1) Henrik, seit wann hast Du das Laufen für Dich entdeckt?

So ein bisschen gelaufen bin ich wohl schon immer. Ich habe knapp 12 Jahre Fussball gespielt, war da auch recht ehrgeizig. Habe dann irgendwann nach dem Abi nur noch Fitness gemacht und im Studium gemerkt, dass ich wieder ein bisschen aktiver werden könnte. Ich bin dann so 1-2x Woche kleinere Distanzen gelaufen. Erst als ich dann in Berlin 2012 Anschluss an eine Laufgruppe gefunden habe, habe ich das dann immer weiter gesteigert, bis heute.

2) Was ist für Dich das Faszinierende am Laufen?

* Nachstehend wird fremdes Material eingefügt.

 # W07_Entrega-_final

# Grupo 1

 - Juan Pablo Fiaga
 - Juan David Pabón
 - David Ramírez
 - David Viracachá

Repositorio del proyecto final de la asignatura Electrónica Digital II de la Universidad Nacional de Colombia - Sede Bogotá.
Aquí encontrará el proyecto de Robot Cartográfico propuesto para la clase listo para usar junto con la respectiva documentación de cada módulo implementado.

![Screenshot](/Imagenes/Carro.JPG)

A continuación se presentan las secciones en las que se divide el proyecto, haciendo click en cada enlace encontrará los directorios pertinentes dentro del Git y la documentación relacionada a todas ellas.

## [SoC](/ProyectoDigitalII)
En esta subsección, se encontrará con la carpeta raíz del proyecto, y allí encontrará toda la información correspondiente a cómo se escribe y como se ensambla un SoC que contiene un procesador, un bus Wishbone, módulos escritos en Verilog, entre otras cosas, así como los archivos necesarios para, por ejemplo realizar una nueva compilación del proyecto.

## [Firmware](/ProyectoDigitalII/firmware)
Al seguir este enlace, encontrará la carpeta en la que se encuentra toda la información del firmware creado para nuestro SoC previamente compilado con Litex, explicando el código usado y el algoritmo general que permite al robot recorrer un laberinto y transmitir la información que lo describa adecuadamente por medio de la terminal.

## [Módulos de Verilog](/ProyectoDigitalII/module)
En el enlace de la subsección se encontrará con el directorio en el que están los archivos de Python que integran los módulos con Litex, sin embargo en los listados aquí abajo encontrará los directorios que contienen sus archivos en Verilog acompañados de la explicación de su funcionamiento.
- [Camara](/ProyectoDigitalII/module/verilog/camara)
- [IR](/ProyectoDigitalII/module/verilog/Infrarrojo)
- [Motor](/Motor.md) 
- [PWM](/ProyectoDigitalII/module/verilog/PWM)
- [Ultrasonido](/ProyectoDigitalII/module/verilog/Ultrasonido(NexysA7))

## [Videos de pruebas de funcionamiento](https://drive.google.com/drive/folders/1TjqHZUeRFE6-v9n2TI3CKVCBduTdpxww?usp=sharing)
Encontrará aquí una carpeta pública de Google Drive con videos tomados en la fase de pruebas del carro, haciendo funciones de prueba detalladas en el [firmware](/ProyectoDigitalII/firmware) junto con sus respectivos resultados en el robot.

Laufen ist so ziemlich der einfachste Sport der Welt, man braucht keine großartige Ausrüstung, kein langes Reinfinden um die Technik zu erlernen und kann es jederzeit und überall ausführen. Darüber hinaus ist es ein klasse Ausgleich zu Uni- oder Büroalltag, sodass ich es auch bei miesestem Wetter dann schaffe zumindest mal eine Stunde rauszukommen und frische Luft zu schnappen, auch wenn ich an diesem Tag ohne das Laufen kaum einen Fuß vor die Tür setzen würde.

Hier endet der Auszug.